### The records
<<<<
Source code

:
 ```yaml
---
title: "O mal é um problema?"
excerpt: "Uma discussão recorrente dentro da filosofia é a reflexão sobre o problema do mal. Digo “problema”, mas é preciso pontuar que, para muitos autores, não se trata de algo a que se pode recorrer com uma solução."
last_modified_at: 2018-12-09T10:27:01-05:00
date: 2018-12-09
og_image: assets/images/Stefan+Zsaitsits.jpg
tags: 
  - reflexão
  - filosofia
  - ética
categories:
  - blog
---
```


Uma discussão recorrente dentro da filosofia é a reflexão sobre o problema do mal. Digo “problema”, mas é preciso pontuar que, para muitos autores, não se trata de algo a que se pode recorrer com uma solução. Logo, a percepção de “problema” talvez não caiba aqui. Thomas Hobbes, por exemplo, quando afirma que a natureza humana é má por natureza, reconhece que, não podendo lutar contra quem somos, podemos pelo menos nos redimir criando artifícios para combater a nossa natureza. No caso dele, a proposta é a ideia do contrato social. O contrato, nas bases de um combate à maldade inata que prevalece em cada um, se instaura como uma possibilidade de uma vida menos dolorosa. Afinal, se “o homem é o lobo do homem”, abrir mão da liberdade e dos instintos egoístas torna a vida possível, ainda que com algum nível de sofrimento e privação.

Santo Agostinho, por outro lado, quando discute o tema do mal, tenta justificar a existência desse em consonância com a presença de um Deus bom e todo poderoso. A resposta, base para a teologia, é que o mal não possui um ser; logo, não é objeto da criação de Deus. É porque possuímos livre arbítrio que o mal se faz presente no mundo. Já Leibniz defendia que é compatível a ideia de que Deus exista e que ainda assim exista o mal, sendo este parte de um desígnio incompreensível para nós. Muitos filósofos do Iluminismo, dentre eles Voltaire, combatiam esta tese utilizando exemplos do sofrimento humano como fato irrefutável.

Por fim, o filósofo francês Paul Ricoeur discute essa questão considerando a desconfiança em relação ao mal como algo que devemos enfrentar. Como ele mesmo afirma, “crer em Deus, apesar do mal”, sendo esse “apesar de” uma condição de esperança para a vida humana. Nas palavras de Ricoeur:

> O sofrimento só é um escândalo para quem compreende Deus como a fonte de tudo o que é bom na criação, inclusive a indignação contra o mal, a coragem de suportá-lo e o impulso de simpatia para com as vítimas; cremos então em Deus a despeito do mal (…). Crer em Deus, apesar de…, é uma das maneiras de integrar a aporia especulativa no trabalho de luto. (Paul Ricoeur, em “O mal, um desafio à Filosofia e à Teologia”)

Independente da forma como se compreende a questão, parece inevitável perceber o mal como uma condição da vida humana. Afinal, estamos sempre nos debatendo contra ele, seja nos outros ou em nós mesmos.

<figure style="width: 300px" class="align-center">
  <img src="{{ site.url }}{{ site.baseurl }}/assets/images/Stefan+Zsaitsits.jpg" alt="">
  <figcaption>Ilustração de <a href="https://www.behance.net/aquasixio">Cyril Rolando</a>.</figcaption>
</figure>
>>>>
### Required action
Reproduce the data in its entirety. Keep every character unchanged.

### Result
Source code

:
 ```yaml
---
title: "O mal é um problema?"
excerpt: "Uma discussão recorrente dentro da filosofia é a reflexão sobre o problema do mal. Digo “problema”, mas é preciso pontuar que, para muitos autores, não se trata de algo a que se pode recorrer com uma solução."
last_modified_at: 2018-12-09T10:27:01-05:00
date: 2018-12-09
og_image: assets/images/Stefan+Zsaitsits.jpg
tags: 
  - reflexão
  - filosofia
  - ética
categories:
  - blog
---
```


Uma discussão recorrente dentro da filosofia é a reflexão sobre o problema do mal. Digo “problema”, mas é preciso pontuar que, para muitos autores, não se trata de algo a que se pode recorrer com uma solução. Logo, a percepção de “problema” talvez não caiba aqui. Thomas Hobbes, por exemplo, quando afirma que a natureza humana é má por natureza, reconhece que, não podendo lutar contra quem somos, podemos pelo menos nos redimir criando artifícios para combater a nossa natureza. No caso dele, a proposta é a ideia do contrato social. O contrato, nas bases de um combate à maldade inata que prevalece em cada um, se instaura como uma possibilidade de uma vida menos dolorosa. Afinal, se “o homem é o lobo do homem”, abrir mão da liberdade e dos instintos egoístas torna a vida possível, ainda que com algum nível de sofrimento e privação.

Santo Agostinho, por outro lado, quando discute o tema do mal, tenta justificar a existência desse em consonância com a presença de um Deus bom e todo poderoso. A resposta, base para a teologia, é que o mal não possui um ser; logo, não é objeto da criação de Deus. É porque possuímos livre arbítrio que o mal se faz presente no mundo. Já Leibniz defendia que é compatível a ideia de que Deus exista e que ainda assim exista o mal, sendo este parte de um desígnio incompreensível para nós. Muitos filósofos do Iluminismo, dentre eles Voltaire, combatiam esta tese utilizando exemplos do sofrimento humano como fato irrefutável.

Por fim, o filósofo francês Paul Ricoeur discute essa questão considerando a desconfiança em relação ao mal como algo que devemos enfrentar. Como ele mesmo afirma, “crer em Deus, apesar do mal”, sendo esse “apesar de” uma condição de esperança para a vida humana. Nas palavras de Ricoeur:

> O sofrimento só é um escândalo para quem compreende Deus como a fonte de tudo o que é bom na criação, inclusive a indignação contra o mal, a coragem de suportá-lo e o impulso de simpatia para com as vítimas; cremos então em Deus a despeito do mal (…). Crer em Deus, apesar de…, é uma das maneiras de integrar a aporia especulativa no trabalho de luto. (Paul Ricoeur, em “O mal, um desafio à Filosofia e à Teologia”)

Independente da forma como se compreende a questão, parece inevitável perceber o mal como uma condição da vida humana. Afinal, estamos sempre nos debatendo contra ele, seja nos outros ou em nós mesmos.

<figure style="width: 300px" class="align-center">
  <img src="{{ site.url }}{{ site.baseurl }}/assets/images/Stefan+Zsaitsits.jpg" alt="">
  <figcaption>Ilustração de <a href="https://www.behance.net/aquasixio">Cyril Rolando</a>.</figcaption>
</figure>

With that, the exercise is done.